If the amp is ungrounded, with me touching the strings AND a ground source, the amp WILL ground out through me. I'm not the only person this has happened to, and two amp techs have confirmed this. I simply cannot afford to pay them to fix my amp, so I must do it myself. I remember something about grounding the plug to the metal frame of the chassis, but I would hate to do something stupid with 120V AC, and put myself at risk for more electric shock.

 Edit - Just thought I'd point out, that the pickups on the guitar itself are grounded to the strings. So, that's where the grounding issue comes into play - me touching the strings is me touching a grounding point. When I touch another grounding point (i.e. a bass plugged into a grounded amp), that's when the amp grounds out through me and electrocutes me.


----------



## Eagleboy

Here's an excerpt I found on a website...

  Quote:


 Failure of the guitarist's own amplifier places a lethal voltage on the "ground" side of the jack and thus on the strings. This scenario is usually only encountered on early vintage equipment. Even then such failures are extremely rare but when they occur they can place hundreds of volts DC on the "ground" side of the jack and the failure may be difficult to detect until the shock knocks you on your backside. This failure is basically impossible with modern three-prong equipment plugged into a properly grounded three-prong mains outlet. Never use ground lift adaptors on power cords! The shock path is from the amplifer, through the guitar chord to the guitar bridge and strings, to the guitarist's fingers. From there the shock path either goes through the guitarist to the floor through his feet or through the guitarist to a grounded piece of equipment such as a microphone. Even the first path through the resistance of shoes and floor covering may sometimes be lethal because the voltage potential is so high. The second path is easily lethal because the path from the guitarist to earth ground has very little resistance to the flow of current. 
 

http://www.guitarnuts.com/technical/...fety/index.php


----------



## AndrewB

Start by replacing ALL the electrolytic capacitors. Be aware that the main power supply cap(s) may be isolated from ground on purpose, and need to stay that way.


----------



## Eagleboy

I guess I should elaborate... The amp has NO ground - the power cable ONLY has two prongs.

 I am considering an overhaul of the amp anyway - replacing the caps and tubes (the tubes do need replacing, and Ampeg recently started making the replacements again), so I might do this eventually.
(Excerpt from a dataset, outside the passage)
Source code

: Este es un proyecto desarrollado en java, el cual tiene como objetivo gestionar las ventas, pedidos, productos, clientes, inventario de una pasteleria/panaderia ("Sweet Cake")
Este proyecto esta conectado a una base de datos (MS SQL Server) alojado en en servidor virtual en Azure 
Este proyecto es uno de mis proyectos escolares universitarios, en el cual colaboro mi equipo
 I'm starting to wonder if I should just save up to have this done professionally.


----------



## balou

looks like grounding it would only prevent you from being shocked - but it will not fix your amp. if you got a decent electrical system at your place, it should blow a fuse. in the us, this system seems to be called Ground Fault Circuit Interrupter.

 edit: I meant, it should blow a fuse when you grounded it. no more shocking, but also no more electricity on a whole floor


----------



## dBel84

Do you have a schematic for the amp? not the end of the world but it would help. Have a look at this ground scheme for a vox amp = it mostly deals with re-arranging the ground to get rid of hum but it will serve our purpose. 

 The first thing you want to do is make sure the power caps on your amp are drained of charge - 2 ways to do this, leave it alone for 48hours or so or bleed the power rails to amp ground with a suitable resistor. (please only do this if you feel comfortable working with high voltages as I am assuming that although the mains line is 120V , the amp is probably running 300V or thereabouts.) Use a DMM to measure the DC from the power supply to amp ground and make sure there is nothing that is going to kill you. Strip off your 2 pronged power cord and replace it with the 3 pronged cord, the hot and neutral will go to the amp psu as before, the ground can be bolted to the chassis. I would advise using a bolt so that you can then hook-up the amplifiers ground to the same point via a ground loop breaker ( a simple resistor in parallel with a capacitor - I use 100-200nF and 10R . Make sure the cap is rated X2 or similar) As a test before you power up, it may be worth plugging your bass in and using the DMM to check for continuity between ground and the strings. 

 On a different note, I think it is a good idea to overhaul the amp at the same time - get rid of old caps that are probably leaking etc. While you are at it, add a fuse into the supply in case of a short. good luck..dB


----------



## Bjornboy81

Quote:


  Originally Posted by *balou* /img/forum/go_quote.gif 
_looks like grounding it would only prevent you from being shocked - but it will not fix your amp. if you got a decent electrical system at your place, it should blow a fuse. in the us, this system seems to be called Ground Fault Circuit Interrupter.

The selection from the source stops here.